Excerpted records:
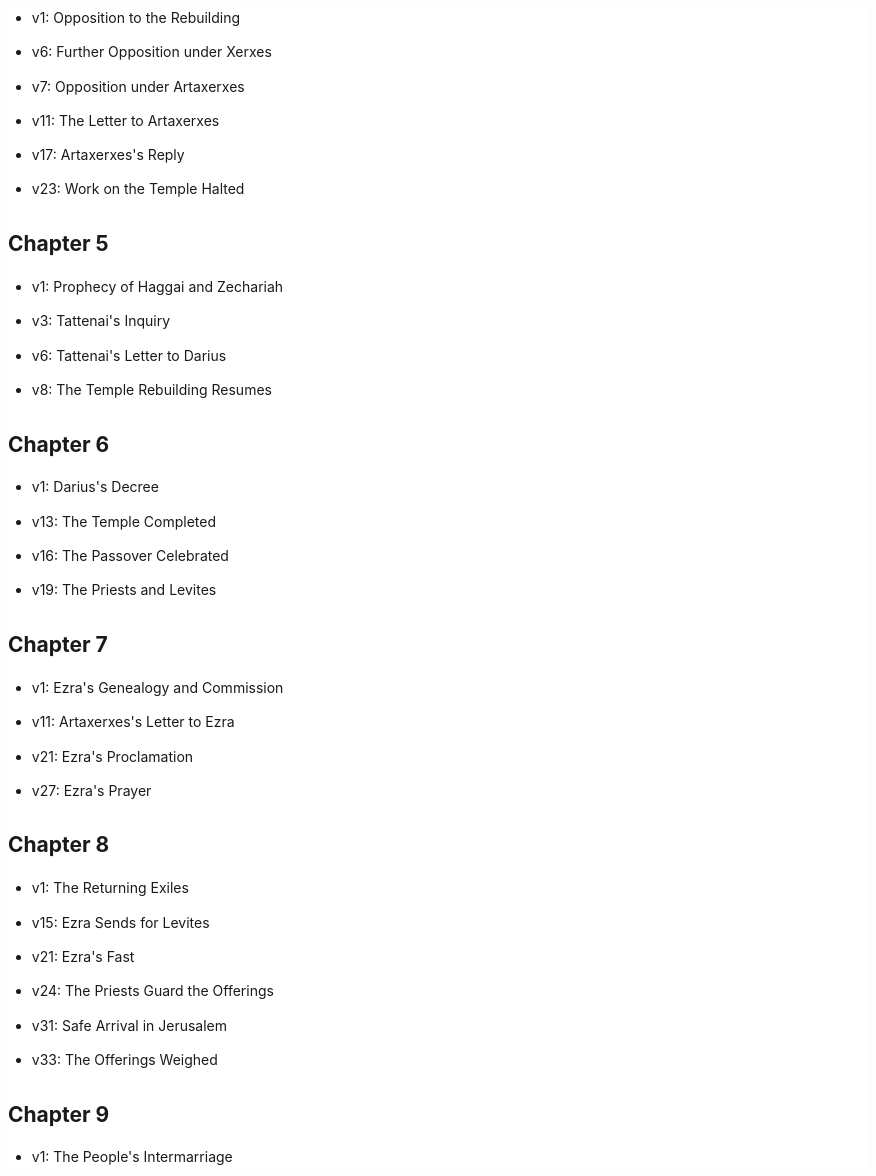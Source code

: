 - v1: Opposition to the Rebuilding

- v6: Further Opposition under Xerxes

- v7: Opposition under Artaxerxes

- v11: The Letter to Artaxerxes

- v17: Artaxerxes's Reply

- v23: Work on the Temple Halted

## Chapter 5

- v1: Prophecy of Haggai and Zechariah

- v3: Tattenai's Inquiry

- v6: Tattenai's Letter to Darius

- v8: The Temple Rebuilding Resumes

## Chapter 6

- v1: Darius's Decree

- v13: The Temple Completed

- v16: The Passover Celebrated

- v19: The Priests and Levites

## Chapter 7

- v1: Ezra's Genealogy and Commission

- v11: Artaxerxes's Letter to Ezra

- v21: Ezra's Proclamation

- v27: Ezra's Prayer

## Chapter 8

- v1: The Returning Exiles

- v15: Ezra Sends for Levites

- v21: Ezra's Fast

- v24: The Priests Guard the Offerings

- v31: Safe Arrival in Jerusalem

- v33: The Offerings Weighed

## Chapter 9

- v1: The People's Intermarriage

Task goal: For the entries above, transcribe precisely the lines from the one with "## Chapter 7" through the end, including both.

The answer:
## Chapter 7

- v1: Ezra's Genealogy and Commission

- v11: Artaxerxes's Letter to Ezra

- v21: Ezra's Proclamation

- v27: Ezra's Prayer

## Chapter 8

- v1: The Returning Exiles

- v15: Ezra Sends for Levites

- v21: Ezra's Fast

- v24: The Priests Guard the Offerings

- v31: Safe Arrival in Jerusalem

- v33: The Offerings Weighed

## Chapter 9

- v1: The People's Intermarriage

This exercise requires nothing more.